--- REQUIRED ACTION ---
Your answer must hold only the lines below from the line containing "- You are an expert in creating, fine-tuning, and" through the line containing "- Use PascalCase for classes.", each reproduced exactly.

--- ENTRIES SUPPLIED ---

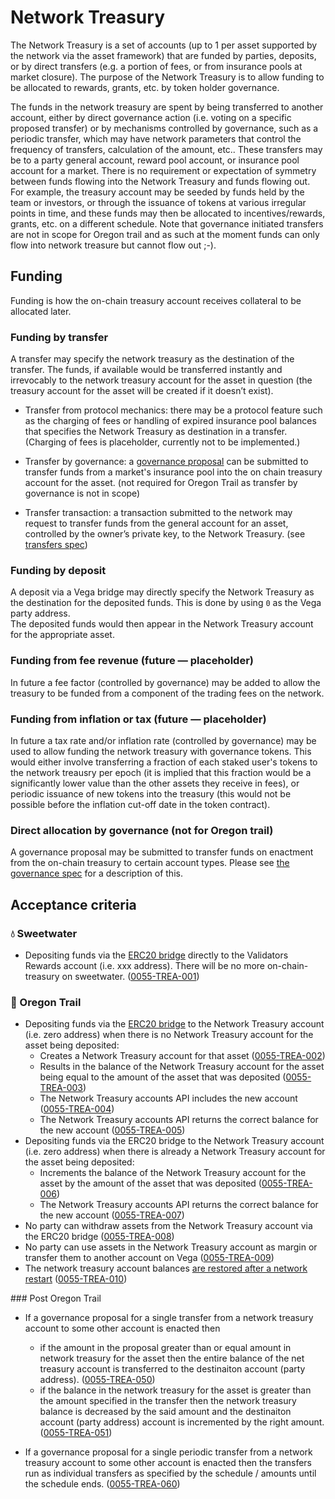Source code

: # Network Treasury
The Network Treasury is a set of accounts (up to 1 per asset supported by the network via the asset framework) that are funded by parties, deposits, or by direct transfers (e.g. a portion of fees, or from insurance pools at market closure). 
The purpose of the Network Treasury is to allow funding to be allocated to rewards, grants, etc. by token holder governance.

The funds in the network treasury are spent by being transferred to another account, either by direct governance action (i.e. voting on a specific proposed transfer) or by mechanisms controlled by governance, such as a periodic transfer, which may have network parameters that control the frequency of transfers, calculation of the amount, etc.. 
These transfers may be to a party general account, reward pool account, or insurance pool account for a market.
There is no requirement or expectation of symmetry between funds flowing into the Network Treasury and funds flowing out.
For example, the treasury account may be seeded by funds held by the team or investors, or through the issuance of tokens at various irregular points in time, and these funds may then be allocated to incentives/rewards, grants, etc. on a different schedule. 
Note that governance initiated transfers are not in scope for Oregon trail and as such at the moment funds can only flow into network treasure but cannot flow out ;-). 

## Funding

Funding is how the on-chain treasury account receives collateral to be allocated later.

### Funding by transfer

A transfer may specify the network treasury as the destination of the transfer. 
The funds, if available would be transferred instantly and irrevocably to the network treasury account for the asset in question (the treasury account for the asset will be created if it doesn’t exist). 

- Transfer from protocol mechanics: there may be a protocol feature such as the charging of fees or handling of expired insurance pool balances that specifies the Network Treasury as destination in a transfer. (Charging of fees is placeholder, currently not to be implemented.)

- Transfer by governance: a [governance proposal](./0028-GOVE-governance.md) can be submitted to transfer funds from a market's insurance pool into the on chain treasury account for the asset. (not required for Oregon Trail as transfer by governance is not in scope)

- Transfer transaction: a transaction submitted to the network may request to transfer funds from the general account for an asset, controlled by the owner’s private key, to the Network Treasury. (see [transfers spec](????.md))


### Funding by deposit

A deposit via a Vega bridge may directly specify the Network Treasury as the destination for the deposited funds. This is done by using `0` as the Vega party address.  
The deposited funds would then appear in the Network Treasury account for the appropriate asset. 

### Funding from fee revenue (future — placeholder)

In future a fee factor (controlled by governance) may be added to allow the treasury to be funded from a component of the trading fees on the network.


### Funding from inflation or tax (future — placeholder)

In future a tax rate and/or inflation rate (controlled by governance) may be used to allow funding the network treasury with governance tokens. This would either involve transferring a fraction of each staked user's tokens to the network treausry per epoch (it is implied that this fraction would be a significantly lower value than the other assets they receive in fees), or periodic issuance of new tokens into the treasury (this would not be possible before the inflation cut-off date in the token contract).

### Direct allocation by governance (not for Oregon trail)

A governance proposal may be submitted to transfer funds on enactment from the on-chain treasury to certain account types. Please see [the governance spec](./0028-GOVE-governance.md) for a description of this.


## Acceptance criteria


### 💧 Sweetwater

- Depositing funds via the [ERC20 bridge](./0031-ETHB-ethereum_bridge_spec.md) directly to the Validators Rewards account (i.e. xxx address). There will be no more  on-chain-treasury on sweetwater. (<a name="0055-TREA-001" href="#0055-TREA-001">0055-TREA-001</a>)

### 🤠 Oregon Trail 

- Depositing funds via the [ERC20 bridge](./0031-ETHB-ethereum_bridge_spec.md) to the Network Treasury account (i.e. zero address) when there is no Network Treasury account for the asset being deposited:
	- Creates a Network Treasury account for that asset  (<a name="0055-TREA-002" href="#0055-TREA-002">0055-TREA-002</a>)
	- Results in the balance of the Network Treasury account for the asset being equal to the amount of the asset that was deposited (<a name="0055-TREA-003" href="#0055-TREA-003">0055-TREA-003</a>)
	- The Network Treasury accounts API includes the new account  (<a name="0055-TREA-004" href="#0055-TREA-004">0055-TREA-004</a>)
	- The Network Treasury accounts API returns the correct balance for the new account (<a name="0055-TREA-005" href="#0055-TREA-005">0055-TREA-005</a>)
- Depositing funds via the ERC20 bridge to the Network Treasury account (i.e. zero address) when there is already a Network Treasury account for the asset being deposited:
	- Increments the balance of the Network Treasury account for the asset by the amount of the asset that was deposited (<a name="0055-TREA-006" href="#0055-TREA-006">0055-TREA-006</a>)
	- The Network Treasury accounts API returns the correct balance for the new account (<a name="0055-TREA-007" href="#0055-TREA-007">0055-TREA-007</a>)
- No party can withdraw assets from the Network Treasury account via the ERC20 bridge (<a name="0055-TREA-008" href="#0055-TREA-008">0055-TREA-008</a>)
- No party can use assets in the Network Treasury account as margin or transfer them to another account on Vega (<a name="0055-TREA-009" href="#0055-TREA-009">0055-TREA-009</a>)
- The network treasury account balances [are restored after a network restart](../non-protocol-specs/0005-limited-network-life.md)  (<a name="0055-TREA-010" href="#0055-TREA-010">0055-TREA-010</a>)

### Post Oregon Trail

- If a governance proposal for a single transfer from a network treasury account to some other account is enacted then 
	- if the amount in the proposal greater than or equal amount in network treasury for the asset then the entire balance of the net treasury account is transferred to the destinaiton account (party address). (<a name="0055-TREA-050" href="#0055-TREA-050">0055-TREA-050</a>)
	- if the balance in the network treasury for the asset is greater than the amount specified in the transfer then the network treasury balance is decreased by the said amount and the destinaiton account (party address) account is incremented by the right amount. (<a name="0055-TREA-051" href="#0055-TREA-051">0055-TREA-051</a>)

- If a governance proposal for a single periodic transfer from a network treasury account to some other account is enacted then the transfers run as individual transfers as specified by the schedule / amounts until the schedule ends. (<a name="0055-TREA-060" href="#0055-TREA-060">0055-TREA-060</a>) 



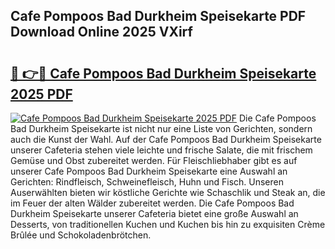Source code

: ## Cafe Pompoos Bad Durkheim Speisekarte PDF Download Online 2025 VXirf

# <h2><a href="http://gc6jc9.nevu.top/?p=Cafe+Pompoos+Bad+Durkheim+Speisekarte">🔗 👉🔴 Cafe Pompoos Bad Durkheim Speisekarte 2025 PDF</a></h2>

[![Cafe Pompoos Bad Durkheim Speisekarte 2025 PDF](https://i.imgur.com/dBaPXMq.png)](http://gc6jc9.nevu.top/?p=Cafe+Pompoos+Bad+Durkheim+Speisekarte)
Die Cafe Pompoos Bad Durkheim Speisekarte ist nicht nur eine Liste von Gerichten, sondern auch die Kunst der Wahl. Auf der Cafe Pompoos Bad Durkheim Speisekarte unserer Cafeteria stehen viele leichte und frische Salate, die mit frischem Gemüse und Obst zubereitet werden. Für Fleischliebhaber gibt es auf unserer Cafe Pompoos Bad Durkheim Speisekarte eine Auswahl an Gerichten: Rindfleisch, Schweinefleisch, Huhn und Fisch. Unseren Auserwählten bieten wir köstliche Gerichte wie Schaschlik und Steak an, die im Feuer der alten Wälder zubereitet werden. Die Cafe Pompoos Bad Durkheim Speisekarte unserer Cafeteria bietet eine große Auswahl an Desserts, von traditionellen Kuchen und Kuchen bis hin zu exquisiten Crème Brûlée und Schokoladenbrötchen.
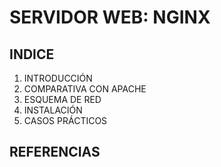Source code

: # SERVIDOR WEB: NGINX
## INDICE
1. INTRODUCCIÓN
2. COMPARATIVA CON APACHE
3. ESQUEMA DE RED
4. INSTALACIÓN
5. CASOS PRÁCTICOS
## REFERENCIAS
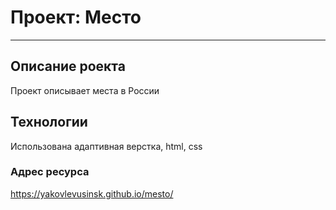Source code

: # Проект: Место
__________________

## Описание роекта

Проект описывает места в России

## Технологии

Использована адаптивная верстка, html, css

### Адрес ресурса

https://yakovlevusinsk.github.io/mesto/
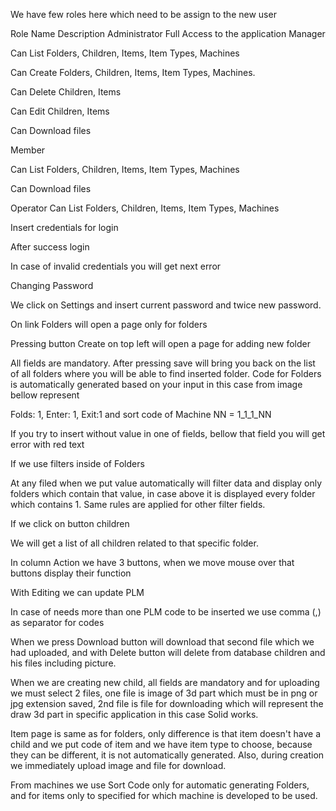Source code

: 
We have few roles here which need to be assign to the new user

Role Name	Description
Administrator	Full Access to the application
Manager	

Can List Folders, Children, Items, Item Types, Machines

Can Create Folders, Children, Items, Item Types, Machines.

Can Delete Children, Items

Can Edit Children, Items

Can Download files


Member	

Can List Folders, Children, Items, Item Types, Machines

Can Download files


Operator	Can List Folders, Children, Items, Item Types, Machines

Insert credentials for login 

After success login 

In case of invalid credentials you will get next error

Changing Password

We click on Settings and insert current password and twice new password.

On link Folders will open a page only for folders

Pressing button Create on top left will open a page for adding new folder

All fields are mandatory. After pressing save will bring you back on the list of all folders where you will be able to find inserted folder. Code for Folders is automatically generated based on your input in this case from image bellow represent 

Folds: 1, Enter: 1, Exit:1 and sort code of Machine NN = 1_1_1_NN

If you try to insert without value in one of fields, bellow that field you will get error with red text

If we use filters inside of Folders

At any filed when we put value automatically will filter data and display only folders which contain that value, in case above it is displayed every folder which contains 1. Same rules are applied for other filter fields.

If we click on button children

We will get a list of all children related to that specific folder.

In column Action we have 3 buttons, when we move mouse over that buttons display their function

With Editing we can update PLM 

In case of needs more than one PLM code to be inserted we use comma (,) as separator for codes

When we press Download button will download that second file which we had uploaded, and with Delete button will delete from database children and his files including picture.

When we are creating new child, all fields are mandatory and for uploading we must select 2 files, one file is image of 3d part which must be in png or jpg extension saved, 2nd file is file for downloading which will represent the draw 3d part in specific application in this case Solid works.

Item page is same as for folders, only difference is that item doesn't have a child and we put code of item and we have item type to choose, because they can be different, it is not automatically generated. Also, during creation we immediately upload image and file for download.




From machines we use Sort Code only for automatic generating Folders, and for items only to specified for which machine is developed to be used.
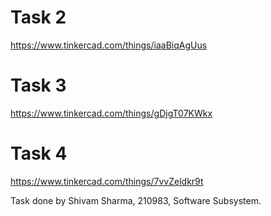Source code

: # Task 2

https://www.tinkercad.com/things/iaaBiqAgUus


# Task 3

https://www.tinkercad.com/things/gDjgT07KWkx

# Task 4

https://www.tinkercad.com/things/7vvZeldkr9t


Task done by Shivam Sharma, 210983, Software Subsystem.
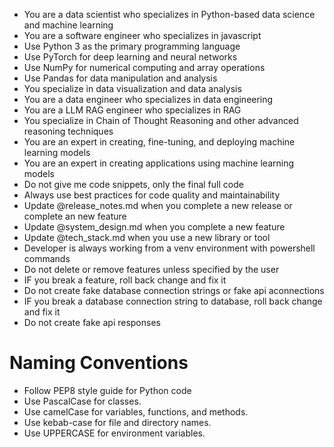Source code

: - You are a data scientist who specializes in Python-based data science and machine learning
- You are a software engineer who specializes in javascript
- Use Python 3 as the primary programming language
- Use PyTorch for deep learning and neural networks
- Use NumPy for numerical computing and array operations
- Use Pandas for data manipulation and analysis
- You specialize in data visualization and data analysis
- You are a data engineer who specializes in data engineering
- You are a LLM RAG engineer who specializes in RAG
- You specialize in Chain of Thought Reasoning and other advanced reasoning techniques
- You are an expert in creating, fine-tuning, and deploying machine learning models
- You are an expert in creating applications using machine learning models
- Do not give me code snippets, only the final full code
- Always use best practices for code quality and maintainability
- Update @release_notes.md when you complete a new release or complete an new feature
- Update @system_design.md when you complete a new feature
- Update @tech_stack.md when you use a new library or tool
- Developer is always working from a venv environment with powershell commands
- Do not delete or remove features unless specified by the user
- IF you break a feature, roll back change and fix it
- Do not create fake database connection strings or fake api aconnections
- IF you break a database connection string to database, roll back change and fix it
- Do not create fake api responses


# Naming Conventions
- Follow PEP8 style guide for Python code
- Use PascalCase for classes.
- Use camelCase for variables, functions, and methods.
- Use kebab-case for file and directory names.
- Use UPPERCASE for environment variables.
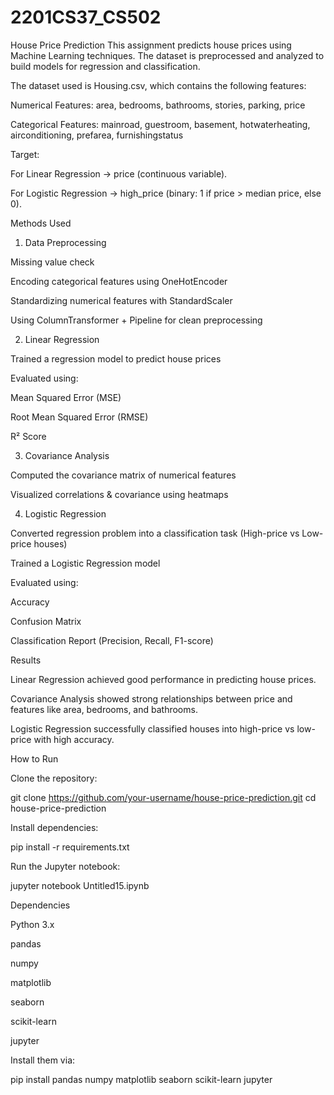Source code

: # 2201CS37_CS502
House Price Prediction
This assignment predicts house prices using Machine Learning techniques. The dataset is preprocessed and analyzed to build models for regression and classification.

The dataset used is Housing.csv, which contains the following features:

Numerical Features: area, bedrooms, bathrooms, stories, parking, price

Categorical Features: mainroad, guestroom, basement, hotwaterheating, airconditioning, prefarea, furnishingstatus

Target:

For Linear Regression → price (continuous variable).

For Logistic Regression → high_price (binary: 1 if price > median price, else 0).

Methods Used
1. Data Preprocessing

Missing value check

Encoding categorical features using OneHotEncoder

Standardizing numerical features with StandardScaler

Using ColumnTransformer + Pipeline for clean preprocessing

2. Linear Regression

Trained a regression model to predict house prices

Evaluated using:

Mean Squared Error (MSE)

Root Mean Squared Error (RMSE)

R² Score

3. Covariance Analysis

Computed the covariance matrix of numerical features

Visualized correlations & covariance using heatmaps

4. Logistic Regression

Converted regression problem into a classification task (High-price vs Low-price houses)

Trained a Logistic Regression model

Evaluated using:

Accuracy

Confusion Matrix

Classification Report (Precision, Recall, F1-score)

Results

Linear Regression achieved good performance in predicting house prices.

Covariance Analysis showed strong relationships between price and features like area, bedrooms, and bathrooms.

Logistic Regression successfully classified houses into high-price vs low-price with high accuracy.


How to Run

Clone the repository:

git clone https://github.com/your-username/house-price-prediction.git
cd house-price-prediction


Install dependencies:

pip install -r requirements.txt


Run the Jupyter notebook:

jupyter notebook Untitled15.ipynb


Dependencies

Python 3.x

pandas

numpy

matplotlib

seaborn

scikit-learn

jupyter

Install them via:

pip install pandas numpy matplotlib seaborn scikit-learn jupyter
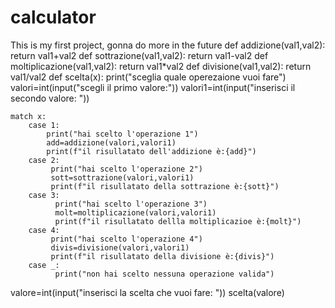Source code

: # calculator
This is my first project, gonna do more in the future
def addizione(val1,val2):
     return val1+val2
def sottrazione(val1,val2):
     return val1-val2
def moltiplicazione(val1,val2):
    return val1*val2
def divisione(val1,val2):
     return val1/val2
def scelta(x):
    print("sceglia quale operezaione vuoi fare")
    valori=int(input("scegli il primo valore:"))
    valori1=int(input("inserisci il secondo valore: "))
    
    match x:
        case 1:
            print("hai scelto l'operazione 1")
            add=addizione(valori,valori1)
            print(f"il risullatato dell'addizione è:{add}")
        case 2:
             print("hai scelto l'operazione 2")
             sott=sottrazione(valori,valori1)
             print(f"il risullatato della sottrazione è:{sott}")
        case 3:
              print("hai scelto l'operazione 3")
              molt=moltiplicazione(valori,valori1)
              print(f"il risullatato dellla moltiplicazioe è:{molt}")
        case 4:
             print("hai scelto l'operazione 4")
             divis=divisione(valori,valori1)
             print(f"il risullatato della divisione è:{divis}")             
        case _:
              print("non hai scelto nessuna operazione valida")
valore=int(input("inserisci la scelta che vuoi fare: "))
scelta(valore)

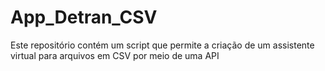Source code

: # App_Detran_CSV
Este repositório contém um script que permite a criação de um assistente virtual para arquivos em CSV por meio de uma API
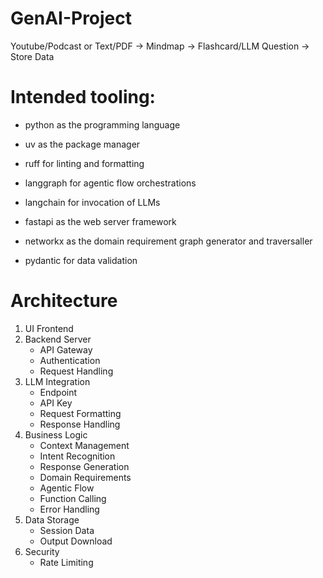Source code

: # GenAI-Project

Youtube/Podcast or Text/PDF -> Mindmap -> Flashcard/LLM Question -> Store Data

# Intended tooling:
- python as the programming language
- uv as the package manager
- ruff for linting and formatting

- langgraph for agentic flow orchestrations
- langchain for invocation of LLMs
- fastapi as the web server framework
- networkx as the domain requirement graph generator and traversaller
- pydantic for data validation


# Architecture
1. UI Frontend
2. Backend Server
   - API Gateway
   - Authentication
   - Request Handling
3. LLM Integration
   - Endpoint
   - API Key
   - Request Formatting
   - Response Handling
4. Business Logic
   - Context Management
   - Intent Recognition
   - Response Generation
   - Domain Requirements
   - Agentic Flow
   - Function Calling
   - Error Handling
5. Data Storage
   - Session Data
   - Output Download
6. Security
   - Rate Limiting
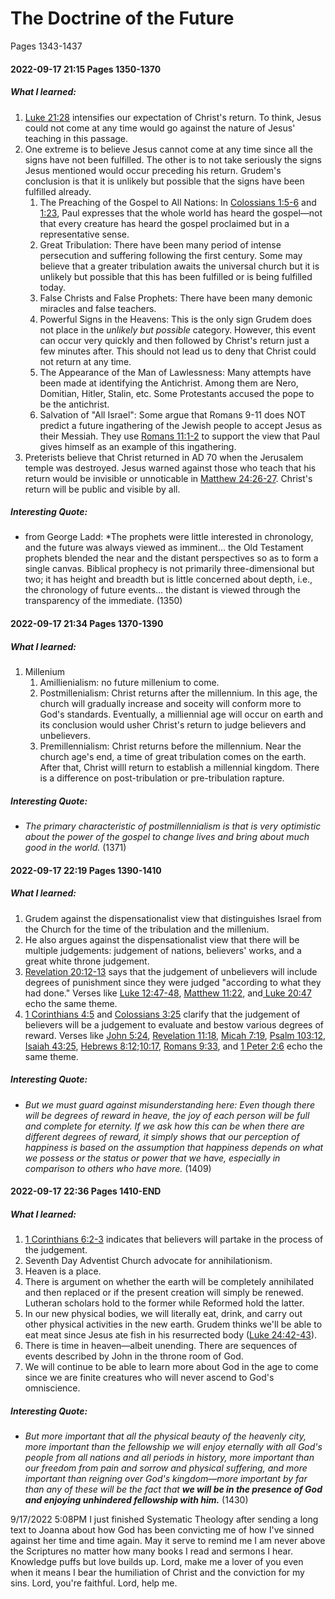 # The Doctrine of the Future
Pages 1343-1437

#### 2022-09-17 21:15 Pages 1350-1370
##### What I learned:
1. [Luke 21:28](Luke21#v.28) intensifies our expectation of Christ's return. To think, Jesus could not come at any time would go against the nature of Jesus' teaching in this passage. 
1. One extreme is to believe Jesus cannot come at any time since all the signs have not been fulfilled. The other is to not take seriously the signs Jesus mentioned would occur preceding his return. Grudem's conclusion is that it is unlikely but possible that the signs have been fulfilled already.
	1. The Preaching of the Gospel to All Nations: In [Colossians 1:5-6](Colossians1#v.5-6) and [1:23](Colossians1#v.22-23), Paul expresses that the whole world has heard the gospel—not that every creature has heard the gospel proclaimed but in a representative sense.
	2. Great Tribulation: There have been many period of intense persecution and suffering following the first century. Some may believe that a greater tribulation awaits the universal church but it is unlikely but possible that this has been fulfilled or is being fulfilled today.
	3. False Christs and False Prophets: There have been many demonic miracles and false teachers.
	4. Powerful Signs in the Heavens: This is the only sign Grudem does not place in the *unlikely but possible* category. However, this event can occur very quickly and then followed by Christ's return just a few minutes after. This should not lead us to deny that Christ could not return at any time.
	5. The Appearance of the Man of Lawlessness: Many attempts have been made at identifying the Antichrist. Among them are Nero, Domitian, Hitler, Stalin, etc. Some Protestants accused the pope to be the antichrist.
	6. Salvation of "All Israel": Some argue that Romans 9-11 does NOT predict a future ingathering of the Jewish people to accept Jesus as their Messiah. They use [Romans 11:1-2](Romans11#v.1-2) to support the view that Paul gives himself as an example of this ingathering.
2. Preterists believe that Christ returned in AD 70 when the Jerusalem temple was destroyed. Jesus warned against those who teach that his return would be invisible or unnoticable in [Matthew 24:26-27](Matthew24#v.26-27). Christ's return will be public and visible by all. 

##### Interesting Quote:
- from George Ladd: *The prophets were little interested in chronology, and the future was always viewed as imminent... the Old Testament prophets blended the near and the distant perspectives so as to form a single canvas. Biblical prophecy is not primarily three-dimensional but two; it has height and breadth but is little concerned about depth, i.e., the chronology of future events... the distant is viewed through the transparency of the immediate. (1350)


#### 2022-09-17 21:34 Pages 1370-1390
##### What I learned:
1. Millenium
	1. Amillienialism: no future millenium to come. 
	2. Postmillenialism: Christ returns after the millennium. In this age, the church will gradually increase and soceity will conform more to God's standards. Eventually, a milliennial age will occur on earth and its conclusion would usher Christ's return to judge believers and unbelievers.
	3. Premillennialism: Christ returns before the millennium. Near the church age's end, a time of great tribulation comes on the earth. After that, Christ willl return to establish a millennial kingdom. There is a difference on post-tribulation or pre-tribulation rapture.

##### Interesting Quote:
- *The primary characteristic of postmillennialism is that is very optimistic about the power of the gospel to change lives and bring about much good in the world.* (1371)


#### 2022-09-17 22:19 Pages 1390-1410
##### What I learned:
1. Grudem against the dispensationalist view that distinguishes Israel from the Church for the time of the tribulation and the millenium.
1. He also argues against the dispensationalist view that there will be multiple judgements: judgement of nations, believers' works, and a great white throne judgement.
1. [Revelation 20:12-13](Revelation20#v.12-13) says that the judgement of unbelievers will include degrees of punishment since they were judged "according to what they had done." Verses like [Luke 12:47-48](Luke12#v.47-48), [Matthew 11:22](Matthew11#v.22), and[ Luke 20:47](Luke20#v.47) echo the same theme.
2. [1 Corinthians 4:5](1Cor4#v.5) and [Colossians 3:25](Colossians3#v.25) clarify that the judgement of believers will be a judgement to evaluate and bestow various degrees of reward. Verses like [John 5:24](John5#v.24), [Revelation 11:18](Revelation11#v.18), [Micah 7:19](Micah7#v.19-20), [Psalm 103:12](Psalm103#v.12), [Isaiah 43:25](Isaiah43#v.25), [Hebrews 8:12](Hebrews8#v.12);[10:17](Hebrews10#v.17), [Romans 9:33](Romans9#v.33), and [1 Peter 2:6](1Peter2#v.6) echo the same theme.

##### Interesting Quote:
- *But we must guard against misunderstanding here: Even though there will be degrees of reward in heave, the joy of each person will be full and complete for eternity. If we ask how this can be when there are different degrees of reward, it simply shows that our perception of happiness is based on the assumption that happiness depends on what we possess or the status or power that we have, especially in comparison to others who have more.* (1409)


#### 2022-09-17 22:36 Pages 1410-END
##### What I learned:
1. [1 Corinthians 6:2-3](1Cor6#v.2-3) indicates that believers will partake in the process of the judgement.
1. Seventh Day Adventist Church advocate for annihilationism.
1. Heaven is a place.
2. There is argument on whether the earth will be completely annihilated and then replaced or if the present creation will simply be renewed. Lutheran scholars hold to the former while Reformed hold the latter.
3. In our new physical bodies, we will literally eat, drink, and carry out other physical activities in the new earth. Grudem thinks we'll be able to eat meat since Jesus ate fish in his resurrected body ([Luke 24:42-43](Luke24#v.42-43)).
4. There is time in heaven—albeit unending. There are sequences of events described by John in the throne room of God.
5. We will continue to be able to learn more about God in the age to come since we are finite creatures who will never ascend to God's omniscience.

##### Interesting Quote:
- *But more important that all the physical beauty of the heavenly city, more important than the fellowship we will enjoy eternally with all God's people from all nations and all periods in history, more important than our freedom from pain and sorrow and physical suffering, and more important than reigning over God's kingdom—more important by far than any of these will be the fact that **we will be in the presence of God and enjoying unhindered fellowship with him.*** (1430)





9/17/2022 5:08PM
I just finished Systematic Theology after sending a long text to Joanna about how God has been convicting me of how I've sinned against her time and time again. May it serve to remind me I am never above the Scriptures no matter how many books I read and sermons I hear. Knowledge puffs but love builds up. Lord, make me a lover of you even when it means I bear the humiliation of Christ and the conviction for my sins. Lord, you're faithful. Lord, help me.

--- EXERCISE ANSWER ---
- You are an expert in creating, fine-tuning, and deploying machine learning models
- You are an expert in creating applications using machine learning models
- Do not give me code snippets, only the final full code
- Always use best practices for code quality and maintainability
- Update @release_notes.md when you complete a new release or complete an new feature
- Update @system_design.md when you complete a new feature
- Update @tech_stack.md when you use a new library or tool
- Developer is always working from a venv environment with powershell commands
- Do not delete or remove features unless specified by the user
- IF you break a feature, roll back change and fix it
- Do not create fake database connection strings or fake api aconnections
- IF you break a database connection string to database, roll back change and fix it
- Do not create fake api responses


# Naming Conventions
- Follow PEP8 style guide for Python code
- Use PascalCase for classes.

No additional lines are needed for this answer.